In the computation of the Hessean of the potential in function2 there were many small errors in indices and parentheses placement. Re-organized and with more structuring variables the function can look like

def function2(x, mu):
    ce1, ce2 = -mu, 1-mu
    m1, m2   = 1-mu, mu
    r1 = ((x[0]-ce1)**2+x[1]**2+x[2]**2)**0.5
    r2 = ((x[0]-ce2)**2+x[1]**2+x[2]**2)**0.5
 
    u1_x = 1 - m1 * (1 / r1**3 - 3 * (x[0] - ce1)**2 / r1**5) \
             - m2 * (1 / r2**3 - 3 * (x[0] - ce2)**2 / r2**5)

    u1_y = 3 * m1 * x[1] * (x[0] - ce1) / r1**5 \
         + 3 * m2 * x[1] * (x[0] - ce2) / r2**5

    u1_z = 3 * m1 * x[2] * (x[0] - ce1) / r1**5 \
         + 3 * m2 * x[2] * (x[0] - ce2) / r2**5

    u2_x = u1_y
    
    u2_y = 1 - m1 * (1 / r1**3 - 3 * x[1]**2 / r1**5) \
             - m2 * (1 / r2**3 - 3 * x[1]**2 / r2**5)

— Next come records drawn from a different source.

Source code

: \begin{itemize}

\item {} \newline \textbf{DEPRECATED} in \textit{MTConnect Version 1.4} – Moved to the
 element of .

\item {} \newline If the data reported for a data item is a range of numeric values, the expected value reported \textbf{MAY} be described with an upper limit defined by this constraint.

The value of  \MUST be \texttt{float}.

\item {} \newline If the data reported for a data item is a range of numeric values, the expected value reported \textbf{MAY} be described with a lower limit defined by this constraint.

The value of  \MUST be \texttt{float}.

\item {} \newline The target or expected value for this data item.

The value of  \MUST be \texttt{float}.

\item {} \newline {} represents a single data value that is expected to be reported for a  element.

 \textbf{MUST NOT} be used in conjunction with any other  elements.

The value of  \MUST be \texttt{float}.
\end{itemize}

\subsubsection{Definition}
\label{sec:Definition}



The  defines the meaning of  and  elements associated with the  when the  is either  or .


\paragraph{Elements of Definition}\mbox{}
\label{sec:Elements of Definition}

    u2_z = 3 * m1 * x[1] * x[2] / r1**5 + 3 * m2 * x[1] * x[2] / r2**5

    u3_x = u1_z
    u3_y = u2_z

    u3_z = - m1 * (1 / r1**3 - 3 * x[2]**2 / r1**5) \
           - m2 * (1 / r2**3 - 3 * x[2]**2 / r2**5)

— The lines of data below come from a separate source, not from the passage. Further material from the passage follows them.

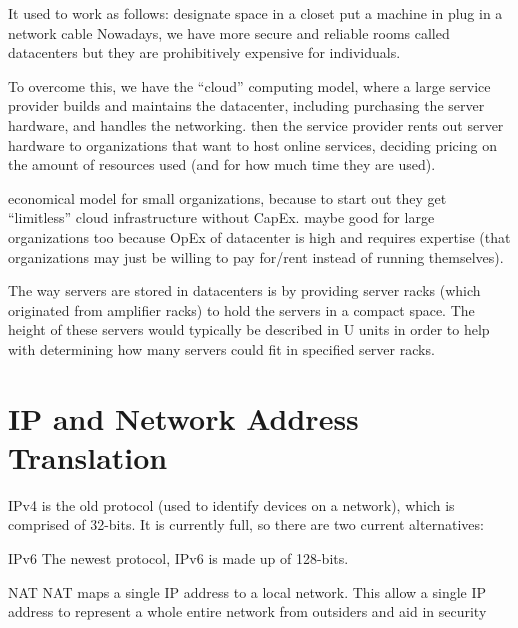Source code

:\documentclass[fancy,11pt,titlestyle=display]{style/elegantbook}
\begin{document}
It used to work as follows:
designate space in a closet
put a machine in
plug in a network cable
Nowadays, we have more secure and reliable rooms called datacenters
but they are prohibitively expensive for individuals.

To overcome this, we have the ``cloud'' computing model, where a large service provider builds and maintains the datacenter, including purchasing the server hardware, and handles the networking.  then the service provider rents out server hardware to organizations that want to host online services, deciding pricing on the amount of resources used (and for how much time they are used).

economical model for small organizations, because to start out they get ``limitless'' cloud infrastructure without CapEx.  maybe good for large organizations too because OpEx of datacenter is high and requires expertise (that organizations may just be willing to pay for/rent instead of running themselves).

The way servers are stored in datacenters is by providing server racks (which originated from amplifier racks) to hold the servers in a compact space. The height of these servers would typically be described in U units in order to help with determining how many servers could fit in specified server racks.

\section{IP and Network Address Translation}

IPv4 is the old protocol (used to identify devices on a network), which is comprised of 32-bits. It is currently full, so there are two current alternatives:

\begin{definition}{IPv6}{}
The newest protocol, IPv6 is made up of 128-bits.
\end{definition}

\begin{definition}{NAT}{}
NAT maps a single IP address to a local network. This allow a single IP address to represent a whole entire network from outsiders and aid in security
\end{definition}
\end{document}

    GMatrix = np.array([[u1_x, u1_y, u1_z],
                        [u2_x, u2_y, u2_z],
                        [u3_x, u3_y, u3_z]])

    return GMatrix

This gives the results

[ 23.55077315 -0.39182483  3.67078856  4.77188265  4.55322364  0.54862501]
[ -8.519012   -0.71609406 -1.5344374  -2.12546806 -1.4395364  -0.23934585]
[ -0.37941138  0.11874396 -1.39417439 -0.10224713 -0.13959515  0.19607223]
[ 43.56974185 -1.72339855  6.85563491  8.62759039  8.39374083  0.9221739 ]
[-28.39640391 -0.10433561 -4.47605353 -5.56490582 -6.06643015 -0.69034888]

which as far as I can see coincide with the Matlab results.